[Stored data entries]
▬▬▬▬▬▬

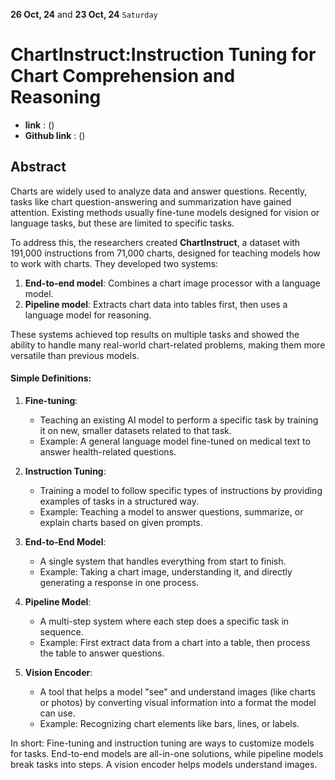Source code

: **26 Oct, 24** and **23 Oct, 24** `Saturday`

# ChartInstruct:Instruction Tuning for Chart Comprehension and Reasoning

- **link** : ()
- **Github link** : ()

## Abstract

Charts are widely used to analyze data and answer questions. Recently, tasks like chart question-answering and summarization have gained attention. Existing methods usually fine-tune models designed for vision or language tasks, but these are limited to specific tasks.

To address this, the researchers created **ChartInstruct**, a dataset with 191,000 instructions from 71,000 charts, designed for teaching models how to work with charts. They developed two systems:

1. **End-to-end model**: Combines a chart image processor with a language model.
2. **Pipeline model**: Extracts chart data into tables first, then uses a language model for reasoning.

These systems achieved top results on multiple tasks and showed the ability to handle many real-world chart-related problems, making them more versatile than previous models.

#### Simple Definitions:

1. **Fine-tuning**:

   - Teaching an existing AI model to perform a specific task by training it on new, smaller datasets related to that task.
   - Example: A general language model fine-tuned on medical text to answer health-related questions.

2. **Instruction Tuning**:

   - Training a model to follow specific types of instructions by providing examples of tasks in a structured way.
   - Example: Teaching a model to answer questions, summarize, or explain charts based on given prompts.

3. **End-to-End Model**:

   - A single system that handles everything from start to finish.
   - Example: Taking a chart image, understanding it, and directly generating a response in one process.

4. **Pipeline Model**:

   - A multi-step system where each step does a specific task in sequence.
   - Example: First extract data from a chart into a table, then process the table to answer questions.

5. **Vision Encoder**:
   - A tool that helps a model "see" and understand images (like charts or photos) by converting visual information into a format the model can use.
   - Example: Recognizing chart elements like bars, lines, or labels.

In short: Fine-tuning and instruction tuning are ways to customize models for tasks. End-to-end models are all-in-one solutions, while pipeline models break tasks into steps. A vision encoder helps models understand images.
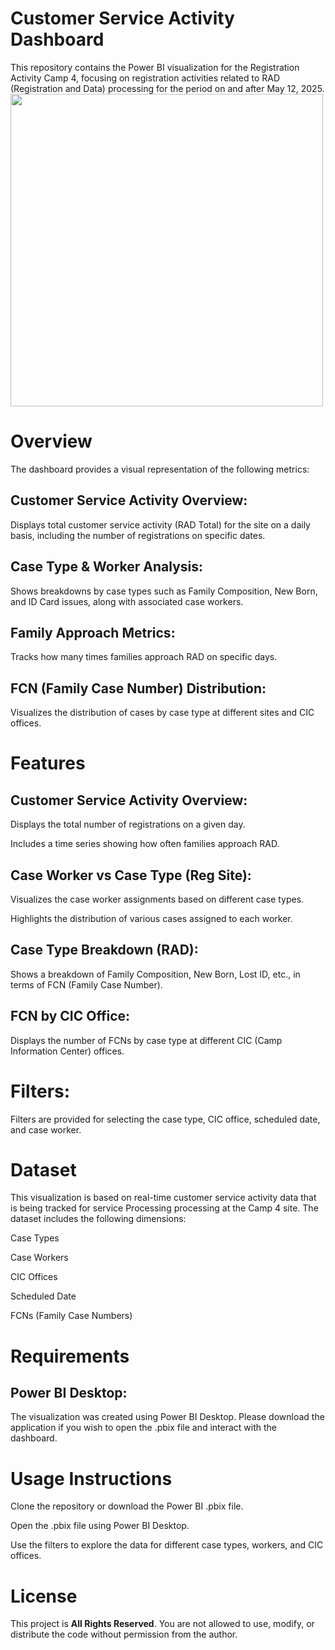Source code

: # Customer Service Activity Dashboard
This repository contains the Power BI visualization for the Registration Activity Camp 4, focusing on registration activities related to RAD (Registration and Data) processing for the period on and after May 12, 2025.
<img src="https://github.com/user-attachments/assets/c376ac4f-ae17-40ee-a53e-39f80869cb10" width="500" />

# Overview
The dashboard provides a visual representation of the following metrics:

## Customer Service Activity Overview: 
Displays total customer service activity (RAD Total) for the site on a daily basis, including the number of registrations on specific dates.

## Case Type & Worker Analysis: 
Shows breakdowns by case types such as Family Composition, New Born, and ID Card issues, along with associated case workers.

## Family Approach Metrics: 
Tracks how many times families approach RAD on specific days.

## FCN (Family Case Number) Distribution: 
Visualizes the distribution of cases by case type at different sites and CIC offices.

# Features
## Customer Service Activity Overview:

Displays the total number of registrations on a given day.

Includes a time series showing how often families approach RAD.

## Case Worker vs Case Type (Reg Site):

Visualizes the case worker assignments based on different case types.

Highlights the distribution of various cases assigned to each worker.

## Case Type Breakdown (RAD):

Shows a breakdown of Family Composition, New Born, Lost ID, etc., in terms of FCN (Family Case Number).

## FCN by CIC Office:

Displays the number of FCNs by case type at different CIC (Camp Information Center) offices.

# Filters:

Filters are provided for selecting the case type, CIC office, scheduled date, and case worker.

# Dataset
This visualization is based on real-time customer service activity data that is being tracked for service Processing processing at the Camp 4 site. The dataset includes the following dimensions:

Case Types

Case Workers

CIC Offices

Scheduled Date

FCNs (Family Case Numbers)

# Requirements
## Power BI Desktop: 
The visualization was created using Power BI Desktop. Please download the application if you wish to open the .pbix file and interact with the dashboard.

# Usage Instructions
Clone the repository or download the Power BI .pbix file.

Open the .pbix file using Power BI Desktop.

Use the filters to explore the data for different case types, workers, and CIC offices.

# License
This project is **All Rights Reserved**. You are not allowed to use, modify, or distribute the code without permission from the author.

▬▬▬▬▬▬

**TO DO:** Your answer must be a single number: the count of lines in the records that hold the word "Born".

**ANSWER FOR THIS EXERCISE:** 2